When a record contains an image, skip the image and retype the rest of that record exactly.

******

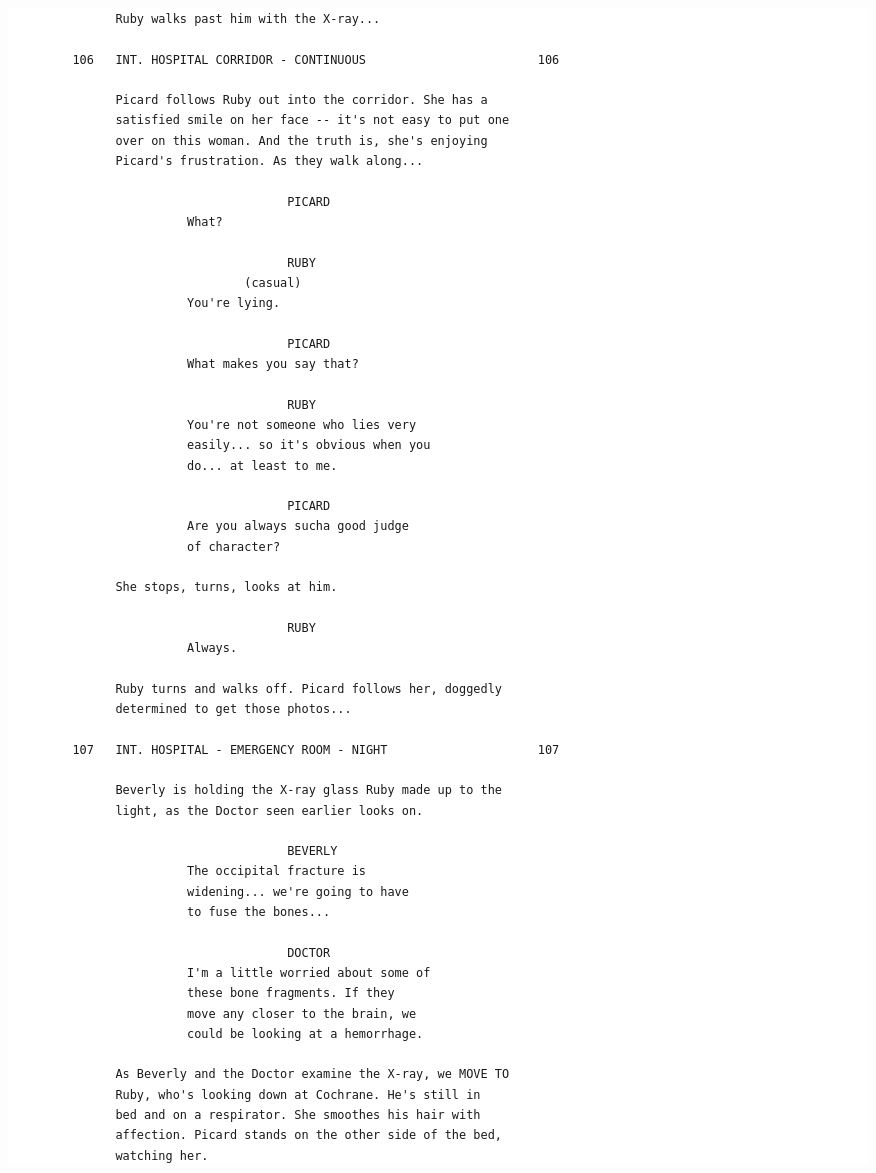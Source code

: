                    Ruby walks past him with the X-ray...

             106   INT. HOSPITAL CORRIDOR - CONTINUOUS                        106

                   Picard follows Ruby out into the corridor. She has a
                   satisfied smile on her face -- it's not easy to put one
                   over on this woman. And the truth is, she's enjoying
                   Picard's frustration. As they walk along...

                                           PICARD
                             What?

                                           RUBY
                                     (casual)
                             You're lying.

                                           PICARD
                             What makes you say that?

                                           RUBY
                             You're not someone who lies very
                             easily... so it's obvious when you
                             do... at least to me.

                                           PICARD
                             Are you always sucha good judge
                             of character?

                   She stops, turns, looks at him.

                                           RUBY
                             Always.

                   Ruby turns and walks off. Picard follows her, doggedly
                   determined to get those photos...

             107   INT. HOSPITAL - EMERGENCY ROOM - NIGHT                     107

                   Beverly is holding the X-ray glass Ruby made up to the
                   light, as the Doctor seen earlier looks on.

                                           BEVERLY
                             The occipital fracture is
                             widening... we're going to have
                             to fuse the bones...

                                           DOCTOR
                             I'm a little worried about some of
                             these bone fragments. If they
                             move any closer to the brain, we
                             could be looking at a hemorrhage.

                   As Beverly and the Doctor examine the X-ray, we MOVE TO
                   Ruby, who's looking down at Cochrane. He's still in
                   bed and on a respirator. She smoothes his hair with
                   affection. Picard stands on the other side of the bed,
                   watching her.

******

SOLUTION FOR THIS EXERCISE →
Source code

:                    Ruby walks past him with the X-ray...

             106   INT. HOSPITAL CORRIDOR - CONTINUOUS                        106

                   Picard follows Ruby out into the corridor. She has a
                   satisfied smile on her face -- it's not easy to put one
                   over on this woman. And the truth is, she's enjoying
                   Picard's frustration. As they walk along...

                                           PICARD
                             What?

                                           RUBY
                                     (casual)
                             You're lying.

                                           PICARD
                             What makes you say that?

                                           RUBY
                             You're not someone who lies very
                             easily... so it's obvious when you
                             do... at least to me.

                                           PICARD
                             Are you always sucha good judge
                             of character?

                   She stops, turns, looks at him.

                                           RUBY
                             Always.

                   Ruby turns and walks off. Picard follows her, doggedly
                   determined to get those photos...

             107   INT. HOSPITAL - EMERGENCY ROOM - NIGHT                     107

                   Beverly is holding the X-ray glass Ruby made up to the
                   light, as the Doctor seen earlier looks on.

                                           BEVERLY
                             The occipital fracture is
                             widening... we're going to have
                             to fuse the bones...

                                           DOCTOR
                             I'm a little worried about some of
                             these bone fragments. If they
                             move any closer to the brain, we
                             could be looking at a hemorrhage.

                   As Beverly and the Doctor examine the X-ray, we MOVE TO
                   Ruby, who's looking down at Cochrane. He's still in
                   bed and on a respirator. She smoothes his hair with
                   affection. Picard stands on the other side of the bed,
                   watching her.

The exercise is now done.